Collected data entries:
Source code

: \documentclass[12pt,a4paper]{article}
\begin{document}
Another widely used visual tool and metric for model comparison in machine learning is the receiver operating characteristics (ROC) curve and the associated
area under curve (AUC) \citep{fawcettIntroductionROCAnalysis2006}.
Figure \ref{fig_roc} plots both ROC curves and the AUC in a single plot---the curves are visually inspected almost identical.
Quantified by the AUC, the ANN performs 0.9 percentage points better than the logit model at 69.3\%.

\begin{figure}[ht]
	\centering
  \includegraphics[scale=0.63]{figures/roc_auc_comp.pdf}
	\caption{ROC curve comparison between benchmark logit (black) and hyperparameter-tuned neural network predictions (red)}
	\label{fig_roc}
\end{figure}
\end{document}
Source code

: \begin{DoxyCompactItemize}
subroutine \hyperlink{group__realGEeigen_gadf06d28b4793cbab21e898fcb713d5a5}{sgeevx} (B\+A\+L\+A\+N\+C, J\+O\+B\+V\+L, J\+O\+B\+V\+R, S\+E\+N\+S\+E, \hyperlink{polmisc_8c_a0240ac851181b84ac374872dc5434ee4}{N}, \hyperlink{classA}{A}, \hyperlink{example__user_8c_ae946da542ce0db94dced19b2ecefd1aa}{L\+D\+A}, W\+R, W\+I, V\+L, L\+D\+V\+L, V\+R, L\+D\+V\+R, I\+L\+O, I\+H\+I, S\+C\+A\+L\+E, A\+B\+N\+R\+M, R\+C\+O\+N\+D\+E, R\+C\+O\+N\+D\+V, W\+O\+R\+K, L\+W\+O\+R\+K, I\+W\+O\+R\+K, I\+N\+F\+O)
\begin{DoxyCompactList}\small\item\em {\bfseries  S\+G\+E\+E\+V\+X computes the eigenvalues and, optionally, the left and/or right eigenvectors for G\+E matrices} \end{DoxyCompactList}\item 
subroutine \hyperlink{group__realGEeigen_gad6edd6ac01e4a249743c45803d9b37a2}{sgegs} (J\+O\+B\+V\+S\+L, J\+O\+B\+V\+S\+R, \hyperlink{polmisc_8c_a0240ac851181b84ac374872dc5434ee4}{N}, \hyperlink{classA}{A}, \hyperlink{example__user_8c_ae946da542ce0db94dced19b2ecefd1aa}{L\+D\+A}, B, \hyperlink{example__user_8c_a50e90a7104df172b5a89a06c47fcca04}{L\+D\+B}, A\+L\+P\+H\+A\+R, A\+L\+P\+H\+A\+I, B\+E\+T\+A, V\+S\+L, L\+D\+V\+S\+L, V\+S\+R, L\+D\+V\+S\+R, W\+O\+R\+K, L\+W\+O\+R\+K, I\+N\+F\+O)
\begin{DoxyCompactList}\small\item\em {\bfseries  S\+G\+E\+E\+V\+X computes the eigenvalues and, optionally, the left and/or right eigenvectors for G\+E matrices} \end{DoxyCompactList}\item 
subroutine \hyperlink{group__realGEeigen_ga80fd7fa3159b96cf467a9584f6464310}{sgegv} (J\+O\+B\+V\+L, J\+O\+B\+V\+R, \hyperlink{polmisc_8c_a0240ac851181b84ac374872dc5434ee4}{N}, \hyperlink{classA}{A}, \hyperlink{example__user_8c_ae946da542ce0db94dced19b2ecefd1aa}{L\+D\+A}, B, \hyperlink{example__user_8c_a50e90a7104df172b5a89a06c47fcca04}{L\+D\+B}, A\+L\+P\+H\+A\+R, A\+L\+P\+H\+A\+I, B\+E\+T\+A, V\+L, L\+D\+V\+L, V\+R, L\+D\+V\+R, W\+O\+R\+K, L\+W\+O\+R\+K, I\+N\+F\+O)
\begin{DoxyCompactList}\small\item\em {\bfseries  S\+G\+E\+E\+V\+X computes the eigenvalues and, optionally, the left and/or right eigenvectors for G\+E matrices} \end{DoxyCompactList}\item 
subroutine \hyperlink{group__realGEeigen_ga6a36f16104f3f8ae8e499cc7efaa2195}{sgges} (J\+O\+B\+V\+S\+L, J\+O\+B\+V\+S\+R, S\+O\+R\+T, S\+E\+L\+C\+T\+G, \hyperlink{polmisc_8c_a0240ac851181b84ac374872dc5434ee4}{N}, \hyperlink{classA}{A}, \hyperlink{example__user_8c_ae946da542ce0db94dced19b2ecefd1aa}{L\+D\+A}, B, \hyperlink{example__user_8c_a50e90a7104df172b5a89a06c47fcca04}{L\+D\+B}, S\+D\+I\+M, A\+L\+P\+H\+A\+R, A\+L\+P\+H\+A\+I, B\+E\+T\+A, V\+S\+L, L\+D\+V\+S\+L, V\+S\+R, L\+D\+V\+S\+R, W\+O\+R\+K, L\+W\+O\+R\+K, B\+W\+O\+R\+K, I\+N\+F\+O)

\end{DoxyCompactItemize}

INSTRUCTIONS TO FOLLOW: In full and without error, retype the entries above.

TASK SOLUTION:
Source code

: \documentclass[12pt,a4paper]{article}
\begin{document}
Another widely used visual tool and metric for model comparison in machine learning is the receiver operating characteristics (ROC) curve and the associated
area under curve (AUC) \citep{fawcettIntroductionROCAnalysis2006}.
Figure \ref{fig_roc} plots both ROC curves and the AUC in a single plot---the curves are visually inspected almost identical.
Quantified by the AUC, the ANN performs 0.9 percentage points better than the logit model at 69.3\%.

\begin{figure}[ht]
	\centering
  \includegraphics[scale=0.63]{figures/roc_auc_comp.pdf}
	\caption{ROC curve comparison between benchmark logit (black) and hyperparameter-tuned neural network predictions (red)}
	\label{fig_roc}
\end{figure}
\end{document}
Source code

: \begin{DoxyCompactItemize}
subroutine \hyperlink{group__realGEeigen_gadf06d28b4793cbab21e898fcb713d5a5}{sgeevx} (B\+A\+L\+A\+N\+C, J\+O\+B\+V\+L, J\+O\+B\+V\+R, S\+E\+N\+S\+E, \hyperlink{polmisc_8c_a0240ac851181b84ac374872dc5434ee4}{N}, \hyperlink{classA}{A}, \hyperlink{example__user_8c_ae946da542ce0db94dced19b2ecefd1aa}{L\+D\+A}, W\+R, W\+I, V\+L, L\+D\+V\+L, V\+R, L\+D\+V\+R, I\+L\+O, I\+H\+I, S\+C\+A\+L\+E, A\+B\+N\+R\+M, R\+C\+O\+N\+D\+E, R\+C\+O\+N\+D\+V, W\+O\+R\+K, L\+W\+O\+R\+K, I\+W\+O\+R\+K, I\+N\+F\+O)
\begin{DoxyCompactList}\small\item\em {\bfseries  S\+G\+E\+E\+V\+X computes the eigenvalues and, optionally, the left and/or right eigenvectors for G\+E matrices} \end{DoxyCompactList}\item 
subroutine \hyperlink{group__realGEeigen_gad6edd6ac01e4a249743c45803d9b37a2}{sgegs} (J\+O\+B\+V\+S\+L, J\+O\+B\+V\+S\+R, \hyperlink{polmisc_8c_a0240ac851181b84ac374872dc5434ee4}{N}, \hyperlink{classA}{A}, \hyperlink{example__user_8c_ae946da542ce0db94dced19b2ecefd1aa}{L\+D\+A}, B, \hyperlink{example__user_8c_a50e90a7104df172b5a89a06c47fcca04}{L\+D\+B}, A\+L\+P\+H\+A\+R, A\+L\+P\+H\+A\+I, B\+E\+T\+A, V\+S\+L, L\+D\+V\+S\+L, V\+S\+R, L\+D\+V\+S\+R, W\+O\+R\+K, L\+W\+O\+R\+K, I\+N\+F\+O)
\begin{DoxyCompactList}\small\item\em {\bfseries  S\+G\+E\+E\+V\+X computes the eigenvalues and, optionally, the left and/or right eigenvectors for G\+E matrices} \end{DoxyCompactList}\item 
subroutine \hyperlink{group__realGEeigen_ga80fd7fa3159b96cf467a9584f6464310}{sgegv} (J\+O\+B\+V\+L, J\+O\+B\+V\+R, \hyperlink{polmisc_8c_a0240ac851181b84ac374872dc5434ee4}{N}, \hyperlink{classA}{A}, \hyperlink{example__user_8c_ae946da542ce0db94dced19b2ecefd1aa}{L\+D\+A}, B, \hyperlink{example__user_8c_a50e90a7104df172b5a89a06c47fcca04}{L\+D\+B}, A\+L\+P\+H\+A\+R, A\+L\+P\+H\+A\+I, B\+E\+T\+A, V\+L, L\+D\+V\+L, V\+R, L\+D\+V\+R, W\+O\+R\+K, L\+W\+O\+R\+K, I\+N\+F\+O)
\begin{DoxyCompactList}\small\item\em {\bfseries  S\+G\+E\+E\+V\+X computes the eigenvalues and, optionally, the left and/or right eigenvectors for G\+E matrices} \end{DoxyCompactList}\item 
subroutine \hyperlink{group__realGEeigen_ga6a36f16104f3f8ae8e499cc7efaa2195}{sgges} (J\+O\+B\+V\+S\+L, J\+O\+B\+V\+S\+R, S\+O\+R\+T, S\+E\+L\+C\+T\+G, \hyperlink{polmisc_8c_a0240ac851181b84ac374872dc5434ee4}{N}, \hyperlink{classA}{A}, \hyperlink{example__user_8c_ae946da542ce0db94dced19b2ecefd1aa}{L\+D\+A}, B, \hyperlink{example__user_8c_a50e90a7104df172b5a89a06c47fcca04}{L\+D\+B}, S\+D\+I\+M, A\+L\+P\+H\+A\+R, A\+L\+P\+H\+A\+I, B\+E\+T\+A, V\+S\+L, L\+D\+V\+S\+L, V\+S\+R, L\+D\+V\+S\+R, W\+O\+R\+K, L\+W\+O\+R\+K, B\+W\+O\+R\+K, I\+N\+F\+O)

\end{DoxyCompactItemize}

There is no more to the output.